The input file, called a "seqFile", is just a text file containing the locations of the input sequences as well as their phylogenetic tree. The tree will be used to progressively decompose the alignment by iteratively aligning sibling genomes to estimate their parents in a bottom-up fashion. Polytomies in the tree are allowed, though the amount of computation required for a sub-alignment rises quadratically with the degree of the polytomy. The file is formatted as follows:

NEWICK tree (optional)
name1 path1
name2 path2
...
nameN pathN

An optional * can be placed at the beginning of a name to specify that its assembly is of reference quality. This implies that it can be used as an outgroup for sub-alignments. If no genomes are marked in this way, all genomes are assumed to be of reference quality. The star should only be placed on the name-path lines and not inside the tree.

  • The tree must be on a single line. All leaves must be labeled and these labels must be unique. Ancestors may be named, or left blank (in which case the ancestors in the final output will automatically be labeled Anc0, Anc1, etc.) Labels must not contain any spaces.
  • Branch lengths that are not specified are assumed to be 1.
  • Lines beginning with # are ignored.
  • Sequence paths must point to either a FASTA file or a directory containing 1 or more FASTA files.
  • Sequence paths must not contain spaces.
  • Each name / path pair must be on its own line
  • http://, s3://, etc. URLs may be used.

Please ensure your genomes are soft-masked with RepeatMasker. We do some basic masking as a preprocessing step to ensure highly repetitive elements are masked when repeat libraries are incomplete, but genomes that aren't properly masked can still take tens of times longer to align that those that are masked. Hard-masking (totally replacing repeats with stretches of Ns) isn't necessary, and is strongly discouraged (you will miss a lot of alignments!).

Example:

  # Sequence data for progressive alignment of 4 genomes
  # human, chimp and gorilla are flagged as good assemblies.
  # since orang isn't, it will not be used as an outgroup species.
 (((human:0.006,chimp:0.006667):0.0022,gorilla:0.008825):0.0096,orang:0.01831);
 *human /data/genomes/human/human.fa
 *chimp /data/genomes/chimp/
 *gorilla /data/genomes/gorilla/gorilla.fa
 orang /cluster/home/data/orang/

Running locally

There isn't much to configure if running locally. Most importantly, if on a shared system, you can adjust the maximum number of processors used with --maxCores <N> (by default, Cactus will use all cores).

Running on a cluster

Cactus (through Toil) supports many batch systems, including LSF, SLURM, GridEngine, Parasol, and Torque. To run on a cluster, simply add --batchSystem <batchSystem>, e.g. --batchSystem gridEngine. If your batch system needs additional configuration, Toil exposes some environment variables that can help.

Running on the cloud

Cactus supports running on AWS, Azure, and Google Cloud Platform using Toil's autoscaling features. For more details on running in AWS, check out these instructions (other clouds are similar).

Using the output

Cactus outputs its alignments in the HAL format. This format represents the alignment in a reference-free, indexed way, but isn't readable by many tools. To export a MAF (which by its nature is usually reference-based), you can use the hal2maf tool to export the alignment from any particular genome: hal2maf <hal> --refGenome <reference> <maf>.

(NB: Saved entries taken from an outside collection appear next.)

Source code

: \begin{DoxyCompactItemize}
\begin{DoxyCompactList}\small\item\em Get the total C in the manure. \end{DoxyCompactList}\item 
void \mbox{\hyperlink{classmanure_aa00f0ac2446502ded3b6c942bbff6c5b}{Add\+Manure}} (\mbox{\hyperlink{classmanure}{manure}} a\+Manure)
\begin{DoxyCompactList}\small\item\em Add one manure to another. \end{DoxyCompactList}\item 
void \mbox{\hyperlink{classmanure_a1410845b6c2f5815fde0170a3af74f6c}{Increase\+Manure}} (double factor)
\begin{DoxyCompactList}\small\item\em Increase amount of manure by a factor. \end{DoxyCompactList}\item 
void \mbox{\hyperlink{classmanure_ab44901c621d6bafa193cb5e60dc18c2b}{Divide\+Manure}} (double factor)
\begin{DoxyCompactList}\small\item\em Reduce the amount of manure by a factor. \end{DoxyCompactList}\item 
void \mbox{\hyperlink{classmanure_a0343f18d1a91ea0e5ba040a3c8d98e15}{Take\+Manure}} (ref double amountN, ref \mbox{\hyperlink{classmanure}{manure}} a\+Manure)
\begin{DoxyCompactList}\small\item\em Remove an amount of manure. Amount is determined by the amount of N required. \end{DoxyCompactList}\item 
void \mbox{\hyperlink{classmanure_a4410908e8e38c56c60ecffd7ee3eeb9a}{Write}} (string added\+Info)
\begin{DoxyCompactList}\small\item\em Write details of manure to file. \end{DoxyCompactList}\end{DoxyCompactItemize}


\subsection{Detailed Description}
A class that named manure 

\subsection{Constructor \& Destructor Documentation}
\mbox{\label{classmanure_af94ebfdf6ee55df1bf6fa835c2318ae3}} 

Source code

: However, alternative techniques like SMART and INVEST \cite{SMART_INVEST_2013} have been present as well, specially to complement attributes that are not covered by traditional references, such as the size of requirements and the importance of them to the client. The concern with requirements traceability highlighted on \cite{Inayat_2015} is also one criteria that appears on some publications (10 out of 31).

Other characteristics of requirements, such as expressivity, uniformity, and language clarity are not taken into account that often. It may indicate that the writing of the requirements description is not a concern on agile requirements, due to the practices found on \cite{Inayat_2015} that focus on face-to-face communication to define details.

You can use the alignment to generate gene annotatations for your assemblies, using the Comparative Annotation Toolkit.

Frequently Asked Questions

Q: I'm running under macOS using the Docker functionality and get an error from Docker: docker: Error response from daemon: Mounts denied: [...]

A: Go to your Docker preferences. In the "File Sharing" tab, double-click the last entry ("/path/to/exported/directory") and type in /var/folders. (Don't use the + button, it won't work because it resolves symlinks before adding).

The reason you have to do this is that the Docker VM requires explicitly listing the directories that can be bind-mounted. The default temp directory on macOS (/var/folders/...) is symlinked to a directory that is already listed as bind-mountable, but Docker checks the listing before resolving the symlink, returning an error.